# Data for processing
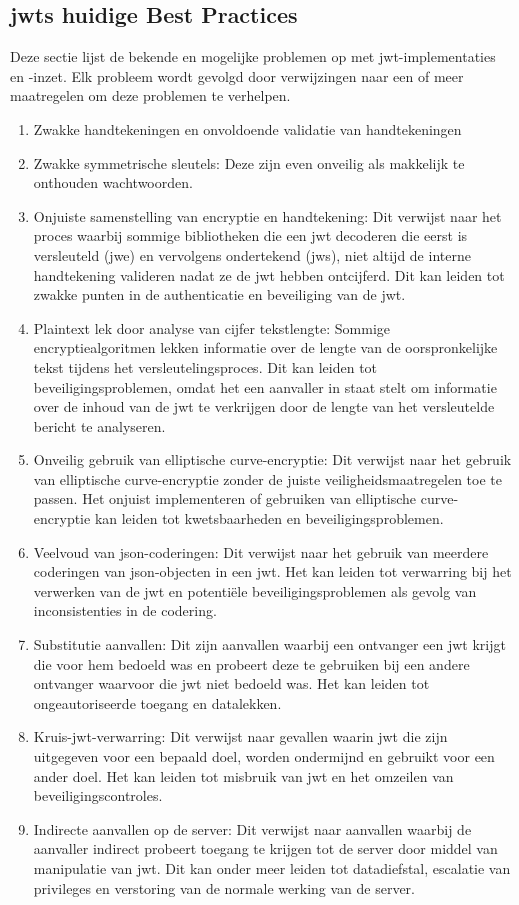   \subsection{\gls{jwts} huidige Best Practices}%
  \label{subsec:jwt-huidige-best-practices}
  Deze sectie lijst de bekende en mogelijke problemen op met \gls{jwt}-implementaties en -inzet. Elk probleem wordt gevolgd door verwijzingen naar een of meer maatregelen om deze problemen te verhelpen.
  \begin{enumerate}[label=\textbf{-}]
      \item Zwakke handtekeningen en onvoldoende validatie van handtekeningen
      \item Zwakke symmetrische sleutels: Deze zijn even onveilig als makkelijk te onthouden wachtwoorden.
      \item Onjuiste samenstelling van encryptie en handtekening: Dit verwijst naar het proces waarbij sommige bibliotheken die een \gls{jwt} decoderen die eerst is versleuteld (\gls{jwe}) en vervolgens ondertekend (\gls{jws}), niet altijd de interne handtekening valideren nadat ze de \gls{jwt} hebben ontcijferd. Dit kan leiden tot zwakke punten in de authenticatie en beveiliging van de \gls{jwt}.
      \item Plaintext lek door analyse van cijfer tekstlengte: Sommige encryptiealgoritmen lekken informatie over de lengte van de oorspronkelijke tekst tijdens het versleutelingsproces. Dit kan leiden tot beveiligingsproblemen, omdat het een aanvaller in staat stelt om informatie over de inhoud van de \gls{jwt} te verkrijgen door de lengte van het versleutelde bericht te analyseren.
      \item Onveilig gebruik van elliptische curve-encryptie: Dit verwijst naar het gebruik van elliptische curve-encryptie zonder de juiste veiligheidsmaatregelen toe te passen. Het onjuist implementeren of gebruiken van elliptische curve-encryptie kan leiden tot kwetsbaarheden en beveiligingsproblemen.
      \item Veelvoud van \gls{json}-coderingen: Dit verwijst naar het gebruik van meerdere coderingen van \gls{json}-objecten in een \gls{jwt}. Het kan leiden tot verwarring bij het verwerken van de \gls{jwt} en potentiële beveiligingsproblemen als gevolg van inconsistenties in de codering.
      \item Substitutie aanvallen: Dit zijn aanvallen waarbij een ontvanger een \gls{jwt} krijgt die voor hem bedoeld was en probeert deze te gebruiken bij een andere ontvanger waarvoor die \gls{jwt} niet bedoeld was. Het kan leiden tot ongeautoriseerde toegang en datalekken.
      \item Kruis-\gls{jwt}-verwarring: Dit verwijst naar gevallen waarin \gls{jwt} die zijn uitgegeven voor een bepaald doel, worden ondermijnd en gebruikt voor een ander doel. Het kan leiden tot misbruik van \gls{jwt} en het omzeilen van beveiligingscontroles.
      \item Indirecte aanvallen op de server: Dit verwijst naar aanvallen waarbij de aanvaller indirect probeert toegang te krijgen tot de server door middel van manipulatie van \gls{jwt}. Dit kan onder meer leiden tot datadiefstal, escalatie van privileges en verstoring van de normale werking van de server.
  \end{enumerate}
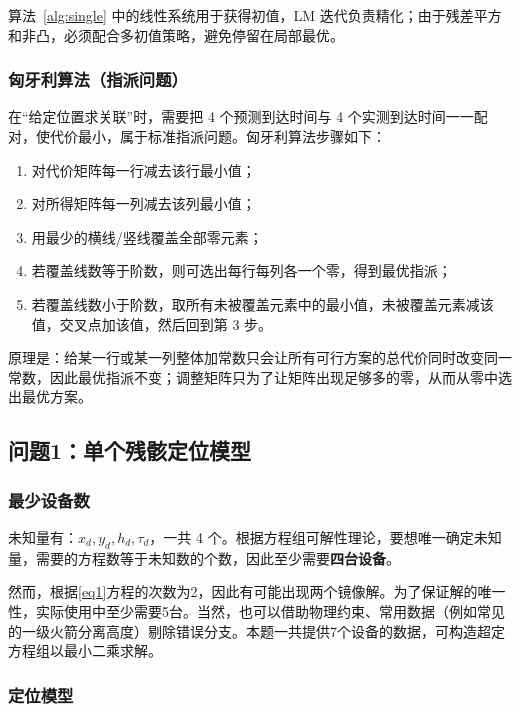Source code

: \documentclass[12pt,a4paper]{article}
\begin{document}
算法~\ref{alg:single} 中的线性系统用于获得初值，LM 迭代负责精化；由于残差平方和非凸，必须配合多初值策略，避免停留在局部最优。

\subsubsection{匈牙利算法（指派问题）}

在“给定位置求关联”时，需要把 4 个预测到达时间与 4 个实测到达时间一一配对，使代价最小，属于标准指派问题。匈牙利算法步骤如下：

\begin{enumerate}[label=\arabic*.]
  \item 对代价矩阵每一行减去该行最小值；
  \item 对所得矩阵每一列减去该列最小值；
  \item 用最少的横线/竖线覆盖全部零元素；
  \item 若覆盖线数等于阶数，则可选出每行每列各一个零，得到最优指派；
  \item 若覆盖线数小于阶数，取所有未被覆盖元素中的最小值，未被覆盖元素减该值，交叉点加该值，然后回到第 3 步。
\end{enumerate}

原理是：给某一行或某一列整体加常数只会让所有可行方案的总代价同时改变同一常数，因此最优指派不变；调整矩阵只为了让矩阵出现足够多的零，从而从零中选出最优方案。

\subsection{问题1：单个残骸定位模型}

\subsubsection{最少设备数}

未知量有：$x_d,y_d,h_d,\tau_d$，一共 4 个。根据方程组可解性理论，要想唯一确定未知量，需要的方程数等于未知数的个数，因此至少需要\textbf{四台设备}。

然而，根据\ref{eq1}方程的次数为2，因此有可能出现两个镜像解。为了保证解的唯一性，实际使用中至少需要5台。当然，也可以借助物理约束、常用数据（例如常见的一级火箭分离高度）剔除错误分支。本题一共提供7个设备的数据，可构造超定方程组以最小二乘求解。

\subsubsection{定位模型}
\end{document}

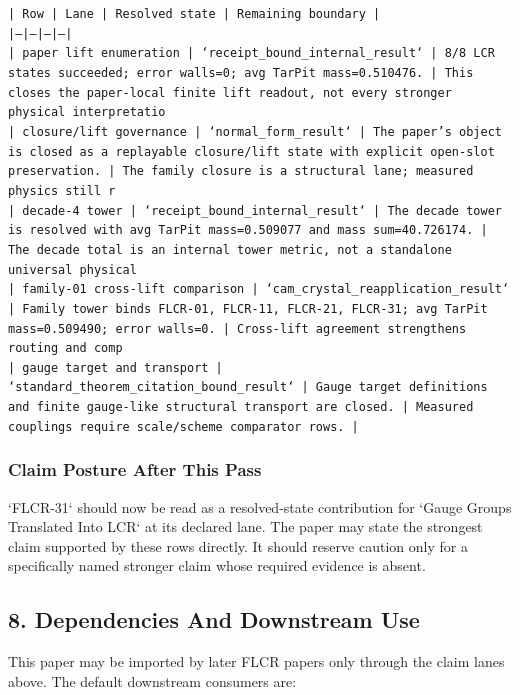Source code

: \documentclass[11pt]{article}
\begin{document}
\noindent\texttt{| Row | Lane | Resolved state | Remaining boundary |}\\
\noindent\texttt{|---|---|---|---|}\\
\noindent\texttt{| paper lift enumeration | `receipt\_bound\_internal\_result` | 8/8 LCR states succeeded; error walls=0; avg TarPit mass=0.510476. | This closes the paper-local finite lift readout, not every stronger physical interpretatio}\\
\noindent\texttt{| closure/lift governance | `normal\_form\_result` | The paper's object is closed as a replayable closure/lift state with explicit open-slot preservation. | The family closure is a structural lane; measured physics still r}\\
\noindent\texttt{| decade-4 tower | `receipt\_bound\_internal\_result` | The decade tower is resolved with avg TarPit mass=0.509077 and mass sum=40.726174. | The decade total is an internal tower metric, not a standalone universal physical }\\
\noindent\texttt{| family-01 cross-lift comparison | `cam\_crystal\_reapplication\_result` | Family tower binds FLCR-01, FLCR-11, FLCR-21, FLCR-31; avg TarPit mass=0.509490; error walls=0. | Cross-lift agreement strengthens routing and comp}\\
\noindent\texttt{| gauge target and transport | `standard\_theorem\_citation\_bound\_result` | Gauge target definitions and finite gauge-like structural transport are closed. | Measured couplings require scale/scheme comparator rows. |}\\

\subsubsection*{Claim Posture After This Pass}

`FLCR-31` should now be read as a resolved-state contribution for `Gauge Groups Translated Into LCR` at its declared lane. The paper may state the strongest claim supported by these rows directly. It should reserve caution only for a specifically named stronger claim whose required evidence is absent.

\subsection*{8. Dependencies And Downstream Use}

This paper may be imported by later FLCR papers only through the claim lanes
above. The default downstream consumers are:
\end{document}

# Directions
What lines in the material above hold the word "This"? Pull them out.

# Answer section
\noindent\texttt{| paper lift enumeration | `receipt\_bound\_internal\_result` | 8/8 LCR states succeeded; error walls=0; avg TarPit mass=0.510476. | This closes the paper-local finite lift readout, not every stronger physical interpretatio}\\
\subsubsection*{Claim Posture After This Pass}
This paper may be imported by later FLCR papers only through the claim lanes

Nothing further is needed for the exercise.